La base de Sde Teiman, devenue synonyme de détention des Gazaouis, dans le désert du Néguev en Israël, le 31 mai 2024. © Photo Avishag Shaar-Yashuv / Rea

 

L’ONG israélienne de défense des droits humains dénonce dans un rapport accablant un usage de la torture « systémique et institutionnalisé » dans les prisons israéliennes où sont détenus des Palestiniens.

« Quand nous sommes descendus du bus, un soldat nous a dit : “Bienvenue en enfer.” » C’est par ce témoignage d’un ancien détenu palestinien, Fouad Hassan, originaire de Cisjordanie occupée, que l’ONG israélienne B’Tselem ouvre son rapport accablant sur les prisons en Israël où aucun observateur extérieur n’a pu accéder – pas même le Comité international de la Croix-Rouge (CICR), interdit d’accès à toute prison israélienne depuis le 7 octobre 2023. 


Celles-ci sont devenues de véritables « camps de tortures », affirme l’organisation phare en Israël, dans le viseur des autorités depuis des décennies pour sa défense inlassable des droits humains. « Bienvenue en enfer » est même le titre donné au document qui décrit et dénonce, en une centaine de pages, « une politique institutionnelle et systémique centrée sur la torture et les abus continuels contre tous les prisonniers palestiniens détenus par Israël ».

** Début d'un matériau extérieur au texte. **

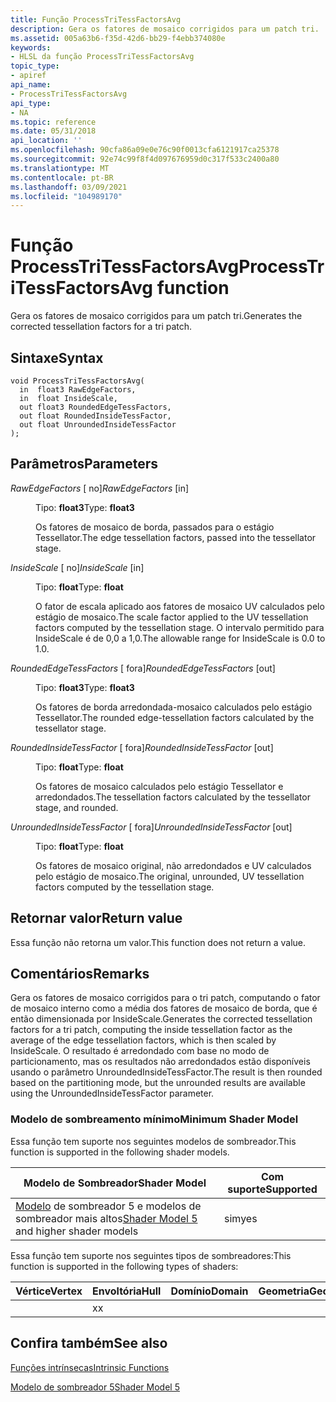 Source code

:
 ```yaml
---
title: Função ProcessTriTessFactorsAvg
description: Gera os fatores de mosaico corrigidos para um patch tri. | Função ProcessTriTessFactorsAvg
ms.assetid: 005a63b6-f35d-42d6-bb29-f4ebb374080e
keywords:
- HLSL da função ProcessTriTessFactorsAvg
topic_type:
- apiref
api_name:
- ProcessTriTessFactorsAvg
api_type:
- NA
ms.topic: reference
ms.date: 05/31/2018
api_location: ''
ms.openlocfilehash: 90cfa86a09e0e76c90f0013cfa6121917ca25378
ms.sourcegitcommit: 92e74c99f8f4d097676959d0c317f533c2400a80
ms.translationtype: MT
ms.contentlocale: pt-BR
ms.lasthandoff: 03/09/2021
ms.locfileid: "104989170"
---
```

# <a name="processtritessfactorsavg-function"></a><span data-ttu-id="6546d-105">Função ProcessTriTessFactorsAvg</span><span class="sxs-lookup"><span data-stu-id="6546d-105">ProcessTriTessFactorsAvg function</span></span>

<span data-ttu-id="6546d-106">Gera os fatores de mosaico corrigidos para um patch tri.</span><span class="sxs-lookup"><span data-stu-id="6546d-106">Generates the corrected tessellation factors for a tri patch.</span></span>

## <a name="syntax"></a><span data-ttu-id="6546d-107">Sintaxe</span><span class="sxs-lookup"><span data-stu-id="6546d-107">Syntax</span></span>

``` syntax
void ProcessTriTessFactorsAvg(
  in  float3 RawEdgeFactors,
  in  float InsideScale,
  out float3 RoundedEdgeTessFactors,
  out float RoundedInsideTessFactor,
  out float UnroundedInsideTessFactor
);
```

## <a name="parameters"></a><span data-ttu-id="6546d-108">Parâmetros</span><span class="sxs-lookup"><span data-stu-id="6546d-108">Parameters</span></span>

<dl> <dt>

<span data-ttu-id="6546d-109">*RawEdgeFactors* \[ no\]</span><span class="sxs-lookup"><span data-stu-id="6546d-109">*RawEdgeFactors* \[in\]</span></span>
</dt> <dd>

<span data-ttu-id="6546d-110">Tipo: **float3**</span><span class="sxs-lookup"><span data-stu-id="6546d-110">Type: **float3**</span></span>

<span data-ttu-id="6546d-111">Os fatores de mosaico de borda, passados para o estágio Tessellator.</span><span class="sxs-lookup"><span data-stu-id="6546d-111">The edge tessellation factors, passed into the tessellator stage.</span></span>

</dd> <dt>

<span data-ttu-id="6546d-112">*InsideScale* \[ no\]</span><span class="sxs-lookup"><span data-stu-id="6546d-112">*InsideScale* \[in\]</span></span>
</dt> <dd>

<span data-ttu-id="6546d-113">Tipo: **float**</span><span class="sxs-lookup"><span data-stu-id="6546d-113">Type: **float**</span></span>

<span data-ttu-id="6546d-114">O fator de escala aplicado aos fatores de mosaico UV calculados pelo estágio de mosaico.</span><span class="sxs-lookup"><span data-stu-id="6546d-114">The scale factor applied to the UV tessellation factors computed by the tessellation stage.</span></span> <span data-ttu-id="6546d-115">O intervalo permitido para InsideScale é de 0,0 a 1,0.</span><span class="sxs-lookup"><span data-stu-id="6546d-115">The allowable range for InsideScale is 0.0 to 1.0.</span></span>

</dd> <dt>

<span data-ttu-id="6546d-116">*RoundedEdgeTessFactors* \[ fora\]</span><span class="sxs-lookup"><span data-stu-id="6546d-116">*RoundedEdgeTessFactors* \[out\]</span></span>
</dt> <dd>

<span data-ttu-id="6546d-117">Tipo: **float3**</span><span class="sxs-lookup"><span data-stu-id="6546d-117">Type: **float3**</span></span>

<span data-ttu-id="6546d-118">Os fatores de borda arredondada-mosaico calculados pelo estágio Tessellator.</span><span class="sxs-lookup"><span data-stu-id="6546d-118">The rounded edge-tessellation factors calculated by the tessellator stage.</span></span>

</dd> <dt>

<span data-ttu-id="6546d-119">*RoundedInsideTessFactor* \[ fora\]</span><span class="sxs-lookup"><span data-stu-id="6546d-119">*RoundedInsideTessFactor* \[out\]</span></span>
</dt> <dd>

<span data-ttu-id="6546d-120">Tipo: **float**</span><span class="sxs-lookup"><span data-stu-id="6546d-120">Type: **float**</span></span>

<span data-ttu-id="6546d-121">Os fatores de mosaico calculados pelo estágio Tessellator e arredondados.</span><span class="sxs-lookup"><span data-stu-id="6546d-121">The tessellation factors calculated by the tessellator stage, and rounded.</span></span>

</dd> <dt>

<span data-ttu-id="6546d-122">*UnroundedInsideTessFactor* \[ fora\]</span><span class="sxs-lookup"><span data-stu-id="6546d-122">*UnroundedInsideTessFactor* \[out\]</span></span>
</dt> <dd>

<span data-ttu-id="6546d-123">Tipo: **float**</span><span class="sxs-lookup"><span data-stu-id="6546d-123">Type: **float**</span></span>

<span data-ttu-id="6546d-124">Os fatores de mosaico original, não arredondados e UV calculados pelo estágio de mosaico.</span><span class="sxs-lookup"><span data-stu-id="6546d-124">The original, unrounded, UV tessellation factors computed by the tessellation stage.</span></span>

</dd> </dl>

## <a name="return-value"></a><span data-ttu-id="6546d-125">Retornar valor</span><span class="sxs-lookup"><span data-stu-id="6546d-125">Return value</span></span>

<span data-ttu-id="6546d-126">Essa função não retorna um valor.</span><span class="sxs-lookup"><span data-stu-id="6546d-126">This function does not return a value.</span></span>

## <a name="remarks"></a><span data-ttu-id="6546d-127">Comentários</span><span class="sxs-lookup"><span data-stu-id="6546d-127">Remarks</span></span>

<span data-ttu-id="6546d-128">Gera os fatores de mosaico corrigidos para o tri patch, computando o fator de mosaico interno como a média dos fatores de mosaico de borda, que é então dimensionada por InsideScale.</span><span class="sxs-lookup"><span data-stu-id="6546d-128">Generates the corrected tessellation factors for a tri patch, computing the inside tessellation factor as the average of the edge tessellation factors, which is then scaled by InsideScale.</span></span> <span data-ttu-id="6546d-129">O resultado é arredondado com base no modo de particionamento, mas os resultados não arredondados estão disponíveis usando o parâmetro UnroundedInsideTessFactor.</span><span class="sxs-lookup"><span data-stu-id="6546d-129">The result is then rounded based on the partitioning mode, but the unrounded results are available using the UnroundedInsideTessFactor parameter.</span></span>

### <a name="minimum-shader-model"></a><span data-ttu-id="6546d-130">Modelo de sombreamento mínimo</span><span class="sxs-lookup"><span data-stu-id="6546d-130">Minimum Shader Model</span></span>

<span data-ttu-id="6546d-131">Essa função tem suporte nos seguintes modelos de sombreador.</span><span class="sxs-lookup"><span data-stu-id="6546d-131">This function is supported in the following shader models.</span></span>



| <span data-ttu-id="6546d-132">Modelo de Sombreador</span><span class="sxs-lookup"><span data-stu-id="6546d-132">Shader Model</span></span>                                                                | <span data-ttu-id="6546d-133">Com suporte</span><span class="sxs-lookup"><span data-stu-id="6546d-133">Supported</span></span> |
|-----------------------------------------------------------------------------|-----------|
| <span data-ttu-id="6546d-134">[Modelo](d3d11-graphics-reference-sm5.md) de sombreador 5 e modelos de sombreador mais altos</span><span class="sxs-lookup"><span data-stu-id="6546d-134">[Shader Model 5](d3d11-graphics-reference-sm5.md) and higher shader models</span></span> | <span data-ttu-id="6546d-135">sim</span><span class="sxs-lookup"><span data-stu-id="6546d-135">yes</span></span>       |



 

<span data-ttu-id="6546d-136">Essa função tem suporte nos seguintes tipos de sombreadores:</span><span class="sxs-lookup"><span data-stu-id="6546d-136">This function is supported in the following types of shaders:</span></span>



| <span data-ttu-id="6546d-137">Vértice</span><span class="sxs-lookup"><span data-stu-id="6546d-137">Vertex</span></span> | <span data-ttu-id="6546d-138">Envoltória</span><span class="sxs-lookup"><span data-stu-id="6546d-138">Hull</span></span> | <span data-ttu-id="6546d-139">Domínio</span><span class="sxs-lookup"><span data-stu-id="6546d-139">Domain</span></span> | <span data-ttu-id="6546d-140">Geometria</span><span class="sxs-lookup"><span data-stu-id="6546d-140">Geometry</span></span> | <span data-ttu-id="6546d-141">16x16</span><span class="sxs-lookup"><span data-stu-id="6546d-141">Pixel</span></span> | <span data-ttu-id="6546d-142">Computação</span><span class="sxs-lookup"><span data-stu-id="6546d-142">Compute</span></span> |
|--------|------|--------|----------|-------|---------|
|        | <span data-ttu-id="6546d-143">x</span><span class="sxs-lookup"><span data-stu-id="6546d-143">x</span></span>    |        |          |       |         |



 

## <a name="see-also"></a><span data-ttu-id="6546d-144">Confira também</span><span class="sxs-lookup"><span data-stu-id="6546d-144">See also</span></span>

<dl> <dt>

[<span data-ttu-id="6546d-145">Funções intrínsecas</span><span class="sxs-lookup"><span data-stu-id="6546d-145">Intrinsic Functions</span></span>](dx-graphics-hlsl-intrinsic-functions.md)
</dt> <dt>

[<span data-ttu-id="6546d-146">Modelo de sombreador 5</span><span class="sxs-lookup"><span data-stu-id="6546d-146">Shader Model 5</span></span>](d3d11-graphics-reference-sm5.md)
</dt> </dl>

Le rapport vient confirmer les nombreuses alarmes d’anciens détenus, de lanceurs d’alerte, d’ONG et les enquêtes journalistiques, dont celles de Mediapart, sur le sort réservé aux Palestiniens depuis le 7 octobre 2023 dans les geôles israéliennes, sous la garde de l’administration pénitentiaire ou de l’armée.
L’ONG a recueilli les témoignages de 55 Palestiniens aujourd’hui libérés, après avoir été incarcérés dans plus d’une dizaine de prisons et centres de détention israéliens (une trentaine de ceux-ci sont de Cisjordanie et de Jérusalem-Est ; une vingtaine de la bande de Gaza, et une poignée sont des citoyens israéliens).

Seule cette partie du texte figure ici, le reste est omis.